Joe Maddon is not worried. He’s never worried, at least publicly. If the day arrives when he is worried, I would urge you to seek immediate shelter — preferably shelter that can withstand a nuclear warhead.
The Cubs’ manager might not be the best person to go to when trying to figure out if what’s happening to his struggling team is actually worrisome or just baseball being baseball. The Cubs went 14-15 in June. They haven’t won a series on the road since the Mesozoic era, the latest failure coming in Cincinnati over the weekend.
The sky isn’t falling, but, wait, do I detect some tearing on the outer edges?
The troubles on the road are — what’s the word? — troubling. The Cubs were tied for first place in the National League Central heading into their game Monday night in Pittsburgh and fell a game behind the Brewers with their 18-5 loss. Their 29-16 home record is one of the best in baseball, but their 16-24 road record is almost comically bad for a team with playoff aspirations. The very sad Marlins have had more success on the road (17-21) than the Cubs.
I’ve always thought the Friendly Confines are a bit too friendly and a bit too comfortable for Cubs players. So much love flows at Wrigley Field that it’s a wonder a Cub hasn’t given birth to a miracle baby on second base. To go on the road after being unconditionally loved like that would seem to be daunting. But Cubs fans flock to road games, too. So what’s the problem this season?
There’s something missing with this team. Perhaps you feel the void, too. It might be as concrete as a lack of clutch hitting or as subtle as a motivational deficiency — or perhaps a combination of both. If Maddon is a motivational guru, his motivating doesn’t seem to be working on the road. I’ve never understood how a manager can successfully encourage a baseball team to be better or try harder, especially away from home. You can’t tell players to grip the bat harder. Playing angry might work in football, but anger isn’t your friend at the plate.
So you can see why there might be some feelings of helplessness among the fan base.
The NL Central is a brute of a division, but that doesn’t explain the Cubs’ difficulties. Maybe the simplest explanation does: They’re still a good team, but they aren’t what they used to be, when they were winning a World Series and regularly getting to the NL Championship Series. They have three players — Javy Baez, Willson Contreras and Kris Bryant — on the All-Star team. Gone are the days when the NL dugout looked like the Cubs Convention, Summer Edition.
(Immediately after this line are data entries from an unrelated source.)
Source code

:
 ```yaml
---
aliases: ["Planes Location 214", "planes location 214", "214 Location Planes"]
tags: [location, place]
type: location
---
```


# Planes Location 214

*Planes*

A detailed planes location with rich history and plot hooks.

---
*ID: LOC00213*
The joyous public response to the team’s recent signing of closer Craig Kimbrel seemed more than just a celebration. There was a whiff of desperation to it, as if some fans were hoping he could not only solve any bullpen issues but also, if it wasn’t asking too much, improve the Cubs’ hitting with men in scoring position. Just a reminder: The team needs to have leads in the ninth for Kimbrel to get saves.
Remember when every move the Cubs made seemed to pay off? Now they plug up one hole in the levee and another one forms somewhere else. They sign Kimbrel, and then Kyle Schwarber strikes out with men on second and third with two outs.
After last season, team president Theo Epstein said the offense “broke somewhere along the line.” Including the regular season, tiebreaker and wild-card game, the Cubs had 40 games in which they scored one or no runs. The good news this year is that, so far, they’ve only had eight such games. The bad news is that, with runners in scoring position, they were hitting .243, third from last in the majors, entering Monday.
The Cubs have had some injuries. Their best starter, Cole Hamels, could be out for an extended period with the strained left oblique he suffered Friday. They’ll get Kyle Hendricks back on the mound this week. He has missed a couple of weeks with inflammation in his right shoulder.
But the team’s problems at the plate and on the road aren’t about injuries. They’re about a group of players that isn’t as good as other groups the Cubs have had. That’s life in a five- to seven-year window. Perhaps that changes as the season rolls on, but not if their pilot light keeps flickering when they’re on the road.
What we do know is that, after the series in Pittsburgh, the Cubs play two games against the White Sox at Guaranteed Rate Field, which isn’t home but close enough. Then they play nine straight at Wrigley. If you’re looking for the Happy Cubs, you should find them there. Maddon will be there, too, without a worry in the world.